* Work to complete: From the line with "pages, 42 mins)" through the line with "## Practice", inclusive, return each line of the data below exactly and leave the rest out.

* Records provided:
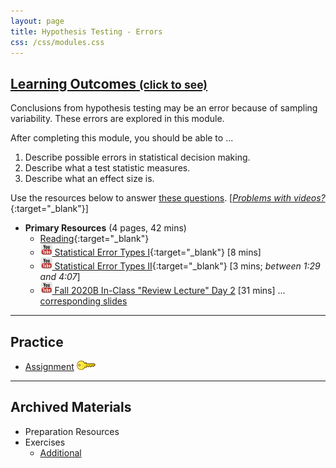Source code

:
 ```yaml
---
layout: page
title: Hypothesis Testing - Errors
css: /css/modules.css
---
```


<div class="panel-group-ILOs">
  <div class="panel panel-default">
    <div class="panel-heading">
      <h2 class="panel-title">
        <a data-toggle="collapse" href="#ILOs">Learning Outcomes <small>(click to see)</small></a>
      </h2>
    </div>
    <div id="ILOs" class="panel-collapse collapse">
      <div class="panel-body">
Conclusions from hypothesis testing may be an error because of sampling variability. These errors are explored in this module.

<p>After completing this module, you should be able to ...</p>

<ol>
  <li>Describe possible errors in statistical decision making.</li>
  <li>Describe what a test statistic measures.</li>
  <li>Describe what an effect size is.</li>
</ol>
      </div>
    </div>
  </div>
</div>

Use the resources below to answer [these questions](Prep/HypTesting2). [[*Problems with videos?*](../resources/FAQs/videos){:target="_blank"}]

* **Primary Resources** (4 pages, 42 mins)
  * [Reading](http://derekogle.com/Book107/HypTesting2.html){:target="_blank"}
  * [![YouTube](../img/youtube.png) Statistical Error Types I](https://www.youtube.com/watch?v=7mE-K_w1v90){:target="_blank"} [8 mins]
  * [![YouTube](../img/youtube.png) Statistical Error Types II](https://www.youtube.com/watch?v=OWn3Ko1WYTA){:target="_blank"} [3 mins; *between 1:29 and 4:07*]
  * [![YouTube](../img/youtube.png) Fall 2020B In-Class "Review Lecture" Day 2](https://youtu.be/RKhHc40jnxE) [31 mins] ... [corresponding slides](PPT/HypTestingErrs_PPT-Lecture.pptx)

----

## Practice

* [Assignment](CE/HypTesting2_CE1) [![Decoration](../img/key.png)](CE/KEY_HypTesting2_CE1)

----

## Archived Materials

* Preparation Resources
* Exercises
  * [Additional](CE/HypTesting2_CE2)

* Result:
* **Primary Resources** (4 pages, 42 mins)
  * [Reading](http://derekogle.com/Book107/HypTesting2.html){:target="_blank"}
  * [![YouTube](../img/youtube.png) Statistical Error Types I](https://www.youtube.com/watch?v=7mE-K_w1v90){:target="_blank"} [8 mins]
  * [![YouTube](../img/youtube.png) Statistical Error Types II](https://www.youtube.com/watch?v=OWn3Ko1WYTA){:target="_blank"} [3 mins; *between 1:29 and 4:07*]
  * [![YouTube](../img/youtube.png) Fall 2020B In-Class "Review Lecture" Day 2](https://youtu.be/RKhHc40jnxE) [31 mins] ... [corresponding slides](PPT/HypTestingErrs_PPT-Lecture.pptx)

----

## Practice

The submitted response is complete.